Word for word, please restate the line containing "Now, going to" and all the lines that follow it to the end of the data.

▶ _Information provided_
↓↓↓

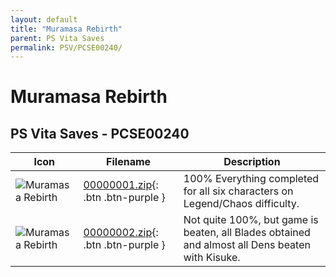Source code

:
 ```yaml
---
layout: default
title: "Muramasa Rebirth"
parent: PS Vita Saves
permalink: PSV/PCSE00240/
---
```

# Muramasa Rebirth

## PS Vita Saves - PCSE00240

| Icon | Filename | Description |
|------|----------|-------------|
| ![Muramasa Rebirth](https://github.com/bucanero/apollo-vita/raw/main/sce_sys/icon0.png) | [00000001.zip](00000001.zip){: .btn .btn-purple } | 100% Everything completed for all six characters on Legend/Chaos difficulty.  |
| ![Muramasa Rebirth](https://github.com/bucanero/apollo-vita/raw/main/sce_sys/icon0.png) | [00000002.zip](00000002.zip){: .btn .btn-purple } | Not quite 100%, but game is beaten, all Blades obtained and almost all Dens beaten with Kisuke.  |
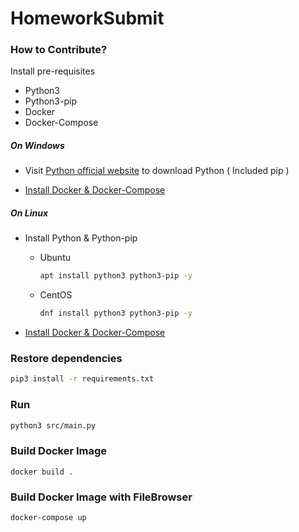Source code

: # HomeworkSubmit

### How to Contribute?

Install pre-requisites

- Python3
- Python3-pip
- Docker
- Docker-Compose

##### On Windows

- Visit [Python official website](https://www.python.org/) to download Python ( Included pip )

- [Install Docker & Docker-Compose](https://docs.docker.com/get-docker/) 

##### On Linux

- Install Python & Python-pip
    - Ubuntu
        ```bash
        apt install python3 python3-pip -y
        ```

    - CentOS
        ```bash
        dnf install python3 python3-pip -y
        ```
- [Install Docker & Docker-Compose](https://docs.docker.com/get-docker/) 

### Restore dependencies

```bash
pip3 install -r requirements.txt
```

### Run

```bash
python3 src/main.py
```

### Build Docker Image

```base
docker build .
```

### Build Docker Image with FileBrowser

```bash
docker-compose up
```
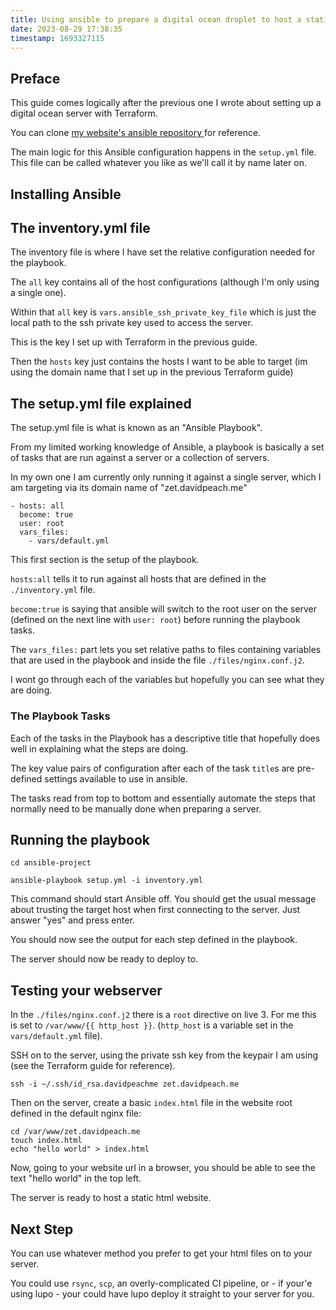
 ```yaml
---
title: Using ansible to prepare a digital ocean droplet to host a static website
date: 2023-08-29 17:38:35
timestamp: 1693327115
---
```


## Preface

This guide comes logically after the previous one I wrote about setting up a digital ocean server with Terraform.

You can clone [ my website's ansible repository ](https://github.com/davidpeach/davidpeach.me.ansible) for reference.

The main logic for this Ansible configuration happens in the `setup.yml` file. 
This file can be called whatever you like as we'll call it by name later on.

## Installing Ansible

## The inventory.yml file

The inventory file is where I have set the relative configuration needed for the playbook.

The `all` key contains all of the host configurations (although I'm only using a single one).

Within that `all` key is `vars.ansible_ssh_private_key_file` which is just the local path to the ssh
private key used to access the server.

This is the key I set up with Terraform in the previous guide.

Then the `hosts` key just contains the hosts I want to be able to target 
(im using the domain name that I set up in the previous Terraform guide)

## The setup.yml file explained

The setup.yml file is what is known as an "Ansible Playbook".

From my limited working knowledge of Ansible, a playbook is basically a set of tasks 
that are run against a server or a collection of servers.

In my own one I am currently only running it against a single server, which I am
targeting via its domain name of "zet.davidpeach.me"

```
- hosts: all
  become: true
  user: root
  vars_files:
    - vars/default.yml

```

This first section is the setup of the playbook.

`hosts:all` tells it to run against all hosts that are defined in the `./inventory.yml` file. 

`become:true` is saying that ansible will switch to the root user on the server 
(defined on the next line with `user: root`) before running the playbook tasks.

The `vars_files:` part lets you set relative paths to files containing variables that 
are used in the playbook and inside the file `./files/nginx.conf.j2`.

I wont go through each of the variables but hopefully you can see what they are doing.

### The Playbook Tasks

Each of the tasks in the Playbook has a descriptive title that hopefully does well
in explaining what the steps are doing.

The key value pairs of configuration after each of the task `title`s are pre-defined
settings available to use in ansible.

The tasks read from top to bottom and essentially automate the steps that normally 
need to be manually done when preparing a server.

## Running the playbook

```
cd ansible-project

ansible-playbook setup.yml -i inventory.yml
```

This command should start Ansible off. You should get the usual message about 
trusting the target host when first connecting to the server. Just answer "yes"
and press enter.

You should now see the output for each step defined in the playbook.

The server should now be ready to deploy to.

## Testing your webserver

In the `./files/nginx.conf.j2` there is a `root` directive on live 3. 
For me this is set to `/var/www/{{ http_host }}`. (`http_host` is a variable set in the `vars/default.yml` file).

SSH on to the server, using the private ssh key from the keypair I am using (see the Terraform guide for reference). 

```
ssh -i ~/.ssh/id_rsa.davidpeachme zet.davidpeach.me
```

Then on the server, create a basic `index.html` file in the website root defined in the default nginx file:

```
cd /var/www/zet.davidpeach.me
touch index.html
echo "hello world" > index.html
```

Now, going to your website url in a browser, you should be able to see the text
"hello world" in the top left.

The server is ready to host a static html website.

## Next Step

You can use whatever method you prefer to get your html files on to your server.

You could use `rsync`, `scp`, an overly-complicated CI pipeline,
or - if your'e using lupo - your could have lupo deploy it straight 
to your server for you.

↑↑↑

▶ _Solution to this task_
Now, going to your website url in a browser, you should be able to see the text
"hello world" in the top left.

The server is ready to host a static html website.

## Next Step

You can use whatever method you prefer to get your html files on to your server.

You could use `rsync`, `scp`, an overly-complicated CI pipeline,
or - if your'e using lupo - your could have lupo deploy it straight 
to your server for you.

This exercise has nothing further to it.